### [DIRECTIONS FOR THIS TASK]
Wherever the word "instal" appears in the entries, copy the whole line.
◇ ◇ ◇
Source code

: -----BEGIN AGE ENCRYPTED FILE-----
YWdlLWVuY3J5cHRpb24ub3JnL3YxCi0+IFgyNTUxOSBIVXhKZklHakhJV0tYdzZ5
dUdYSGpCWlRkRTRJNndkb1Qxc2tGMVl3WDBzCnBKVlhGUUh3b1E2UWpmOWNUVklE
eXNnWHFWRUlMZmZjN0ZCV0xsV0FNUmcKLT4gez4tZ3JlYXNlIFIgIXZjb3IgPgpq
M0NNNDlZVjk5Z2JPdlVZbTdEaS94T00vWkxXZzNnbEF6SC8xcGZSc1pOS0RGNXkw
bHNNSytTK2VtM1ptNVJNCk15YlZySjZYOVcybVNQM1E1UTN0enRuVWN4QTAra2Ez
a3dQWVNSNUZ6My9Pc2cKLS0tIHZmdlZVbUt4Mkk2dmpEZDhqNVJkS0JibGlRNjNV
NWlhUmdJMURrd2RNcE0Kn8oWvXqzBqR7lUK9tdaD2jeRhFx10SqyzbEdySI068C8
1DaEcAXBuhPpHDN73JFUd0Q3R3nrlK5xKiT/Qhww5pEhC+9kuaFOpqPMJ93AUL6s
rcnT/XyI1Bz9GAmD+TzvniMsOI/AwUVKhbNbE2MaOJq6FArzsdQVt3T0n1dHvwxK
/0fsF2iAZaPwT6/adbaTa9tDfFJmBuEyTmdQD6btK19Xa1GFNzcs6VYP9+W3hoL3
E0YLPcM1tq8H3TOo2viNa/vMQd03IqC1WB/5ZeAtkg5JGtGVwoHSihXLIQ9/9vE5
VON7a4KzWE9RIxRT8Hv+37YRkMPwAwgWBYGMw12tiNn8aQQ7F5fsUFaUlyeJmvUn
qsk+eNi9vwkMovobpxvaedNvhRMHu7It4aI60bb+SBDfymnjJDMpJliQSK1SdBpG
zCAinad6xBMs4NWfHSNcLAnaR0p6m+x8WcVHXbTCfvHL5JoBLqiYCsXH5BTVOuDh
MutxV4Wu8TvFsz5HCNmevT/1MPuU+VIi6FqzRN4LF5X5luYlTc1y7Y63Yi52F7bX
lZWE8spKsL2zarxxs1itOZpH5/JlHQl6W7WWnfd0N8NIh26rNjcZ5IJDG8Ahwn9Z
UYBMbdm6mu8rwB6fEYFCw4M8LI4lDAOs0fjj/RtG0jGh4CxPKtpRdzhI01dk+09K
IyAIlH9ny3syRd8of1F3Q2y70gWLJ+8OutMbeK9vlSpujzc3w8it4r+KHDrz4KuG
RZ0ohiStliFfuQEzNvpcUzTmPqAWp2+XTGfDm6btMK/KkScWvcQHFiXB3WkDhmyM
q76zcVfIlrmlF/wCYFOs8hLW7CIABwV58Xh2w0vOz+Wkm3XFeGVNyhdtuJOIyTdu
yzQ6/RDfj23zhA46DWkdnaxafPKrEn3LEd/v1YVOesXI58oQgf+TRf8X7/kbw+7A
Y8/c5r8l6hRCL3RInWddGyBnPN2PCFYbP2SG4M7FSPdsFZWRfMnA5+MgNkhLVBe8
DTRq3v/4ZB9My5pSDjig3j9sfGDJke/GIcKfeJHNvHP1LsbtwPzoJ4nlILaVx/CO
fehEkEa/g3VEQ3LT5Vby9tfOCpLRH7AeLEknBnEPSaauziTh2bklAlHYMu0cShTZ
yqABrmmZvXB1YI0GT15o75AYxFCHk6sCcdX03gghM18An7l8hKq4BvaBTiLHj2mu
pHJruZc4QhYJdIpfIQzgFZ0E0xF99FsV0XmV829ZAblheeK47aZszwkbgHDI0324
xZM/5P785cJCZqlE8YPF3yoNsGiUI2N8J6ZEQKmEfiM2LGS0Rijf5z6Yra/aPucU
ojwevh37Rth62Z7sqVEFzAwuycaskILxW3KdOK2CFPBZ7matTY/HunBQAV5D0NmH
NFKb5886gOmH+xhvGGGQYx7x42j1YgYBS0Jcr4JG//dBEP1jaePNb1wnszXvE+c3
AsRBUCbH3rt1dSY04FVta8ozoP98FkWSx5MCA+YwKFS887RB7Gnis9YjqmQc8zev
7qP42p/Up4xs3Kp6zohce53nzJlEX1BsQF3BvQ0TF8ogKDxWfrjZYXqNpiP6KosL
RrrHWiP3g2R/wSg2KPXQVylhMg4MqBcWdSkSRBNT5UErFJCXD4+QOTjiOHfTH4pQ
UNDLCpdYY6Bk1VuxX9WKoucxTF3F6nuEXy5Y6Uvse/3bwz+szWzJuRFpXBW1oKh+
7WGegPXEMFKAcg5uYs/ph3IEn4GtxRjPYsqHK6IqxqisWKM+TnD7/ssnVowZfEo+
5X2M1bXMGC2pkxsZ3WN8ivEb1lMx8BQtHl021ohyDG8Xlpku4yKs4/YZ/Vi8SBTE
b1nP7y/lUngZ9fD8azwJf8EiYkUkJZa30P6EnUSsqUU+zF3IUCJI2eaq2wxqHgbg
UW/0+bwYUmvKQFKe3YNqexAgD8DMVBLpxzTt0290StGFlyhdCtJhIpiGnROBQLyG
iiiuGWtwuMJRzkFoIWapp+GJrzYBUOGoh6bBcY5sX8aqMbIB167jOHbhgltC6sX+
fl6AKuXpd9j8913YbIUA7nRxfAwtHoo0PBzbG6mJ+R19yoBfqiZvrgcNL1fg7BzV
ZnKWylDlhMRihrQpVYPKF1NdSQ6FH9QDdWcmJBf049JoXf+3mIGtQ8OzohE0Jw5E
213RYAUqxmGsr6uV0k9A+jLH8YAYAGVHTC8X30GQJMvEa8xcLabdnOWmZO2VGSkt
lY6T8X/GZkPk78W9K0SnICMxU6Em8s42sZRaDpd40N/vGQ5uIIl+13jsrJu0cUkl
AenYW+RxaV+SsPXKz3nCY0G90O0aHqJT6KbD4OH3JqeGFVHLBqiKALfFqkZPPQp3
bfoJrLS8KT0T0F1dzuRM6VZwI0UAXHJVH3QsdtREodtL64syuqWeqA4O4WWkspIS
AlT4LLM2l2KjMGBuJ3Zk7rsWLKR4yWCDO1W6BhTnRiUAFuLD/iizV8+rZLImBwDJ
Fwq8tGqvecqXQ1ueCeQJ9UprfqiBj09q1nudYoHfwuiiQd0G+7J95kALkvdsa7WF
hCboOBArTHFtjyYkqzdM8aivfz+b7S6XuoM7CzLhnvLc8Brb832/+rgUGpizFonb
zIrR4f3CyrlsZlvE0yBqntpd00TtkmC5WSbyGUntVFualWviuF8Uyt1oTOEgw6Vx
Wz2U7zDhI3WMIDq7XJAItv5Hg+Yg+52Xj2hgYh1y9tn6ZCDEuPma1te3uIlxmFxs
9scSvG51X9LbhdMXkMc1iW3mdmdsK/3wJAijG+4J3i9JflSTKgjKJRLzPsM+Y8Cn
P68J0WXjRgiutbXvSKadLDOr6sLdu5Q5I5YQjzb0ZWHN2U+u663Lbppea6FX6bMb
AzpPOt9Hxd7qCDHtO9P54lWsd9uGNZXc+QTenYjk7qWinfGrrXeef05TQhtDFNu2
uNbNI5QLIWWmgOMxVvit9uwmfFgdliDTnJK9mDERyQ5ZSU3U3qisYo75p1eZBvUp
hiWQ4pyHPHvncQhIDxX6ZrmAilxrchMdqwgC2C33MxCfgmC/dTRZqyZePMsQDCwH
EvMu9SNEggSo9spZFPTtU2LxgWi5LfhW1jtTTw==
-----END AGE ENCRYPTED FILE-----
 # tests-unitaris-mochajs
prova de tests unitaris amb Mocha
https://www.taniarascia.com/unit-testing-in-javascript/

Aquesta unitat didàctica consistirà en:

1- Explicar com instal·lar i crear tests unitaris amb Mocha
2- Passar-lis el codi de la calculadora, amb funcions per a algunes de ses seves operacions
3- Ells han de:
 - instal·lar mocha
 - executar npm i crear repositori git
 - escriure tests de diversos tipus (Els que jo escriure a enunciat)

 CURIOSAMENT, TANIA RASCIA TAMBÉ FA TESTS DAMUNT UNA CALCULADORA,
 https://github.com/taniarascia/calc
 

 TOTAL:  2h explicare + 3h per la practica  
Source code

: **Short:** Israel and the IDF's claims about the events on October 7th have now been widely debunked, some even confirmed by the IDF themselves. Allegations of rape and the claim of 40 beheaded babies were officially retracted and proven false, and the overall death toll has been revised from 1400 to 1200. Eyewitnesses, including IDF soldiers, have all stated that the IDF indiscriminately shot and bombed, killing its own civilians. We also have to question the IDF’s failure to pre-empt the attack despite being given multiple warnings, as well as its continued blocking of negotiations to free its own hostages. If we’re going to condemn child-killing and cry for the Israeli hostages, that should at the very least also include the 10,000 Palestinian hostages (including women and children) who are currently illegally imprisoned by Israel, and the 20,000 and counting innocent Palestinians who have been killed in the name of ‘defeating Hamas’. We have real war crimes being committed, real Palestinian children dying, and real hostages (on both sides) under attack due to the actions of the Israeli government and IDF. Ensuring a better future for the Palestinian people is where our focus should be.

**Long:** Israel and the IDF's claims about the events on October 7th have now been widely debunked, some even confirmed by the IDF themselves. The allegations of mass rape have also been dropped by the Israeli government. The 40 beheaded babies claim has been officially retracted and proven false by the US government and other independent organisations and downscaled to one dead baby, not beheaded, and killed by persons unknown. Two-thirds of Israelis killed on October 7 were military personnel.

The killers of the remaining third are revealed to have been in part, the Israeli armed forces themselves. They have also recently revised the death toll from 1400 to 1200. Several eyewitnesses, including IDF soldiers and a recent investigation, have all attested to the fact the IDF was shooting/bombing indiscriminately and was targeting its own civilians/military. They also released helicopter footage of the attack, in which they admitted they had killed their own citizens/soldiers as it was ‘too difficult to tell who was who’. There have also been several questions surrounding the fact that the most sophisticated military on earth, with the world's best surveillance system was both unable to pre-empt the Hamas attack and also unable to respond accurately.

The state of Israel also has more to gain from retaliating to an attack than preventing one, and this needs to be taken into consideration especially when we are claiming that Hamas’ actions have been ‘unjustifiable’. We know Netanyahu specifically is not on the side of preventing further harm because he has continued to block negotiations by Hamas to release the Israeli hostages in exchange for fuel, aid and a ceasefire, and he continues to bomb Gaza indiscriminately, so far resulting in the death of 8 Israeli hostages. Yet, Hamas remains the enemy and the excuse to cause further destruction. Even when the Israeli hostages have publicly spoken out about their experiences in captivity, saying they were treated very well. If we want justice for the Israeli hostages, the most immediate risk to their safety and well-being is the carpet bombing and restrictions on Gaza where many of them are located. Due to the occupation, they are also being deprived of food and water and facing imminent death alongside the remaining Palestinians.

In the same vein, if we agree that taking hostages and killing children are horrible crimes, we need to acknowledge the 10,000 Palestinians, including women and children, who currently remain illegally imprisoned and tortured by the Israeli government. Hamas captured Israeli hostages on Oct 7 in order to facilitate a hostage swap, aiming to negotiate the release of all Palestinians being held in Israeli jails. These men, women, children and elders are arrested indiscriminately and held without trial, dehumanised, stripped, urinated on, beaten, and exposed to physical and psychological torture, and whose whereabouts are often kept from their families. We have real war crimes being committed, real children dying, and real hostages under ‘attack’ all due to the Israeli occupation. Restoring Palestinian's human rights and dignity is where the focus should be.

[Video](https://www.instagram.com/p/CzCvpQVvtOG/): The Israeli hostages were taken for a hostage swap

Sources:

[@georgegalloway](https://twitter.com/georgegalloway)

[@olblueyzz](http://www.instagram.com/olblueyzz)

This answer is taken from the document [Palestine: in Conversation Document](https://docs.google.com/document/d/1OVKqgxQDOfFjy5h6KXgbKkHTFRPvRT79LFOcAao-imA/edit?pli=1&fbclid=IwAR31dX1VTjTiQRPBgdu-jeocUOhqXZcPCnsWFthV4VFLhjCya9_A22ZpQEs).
◇ ◇ ◇
### [SOLVED EXERCISE]
1- Explicar com instal·lar i crear tests unitaris amb Mocha
 - instal·lar mocha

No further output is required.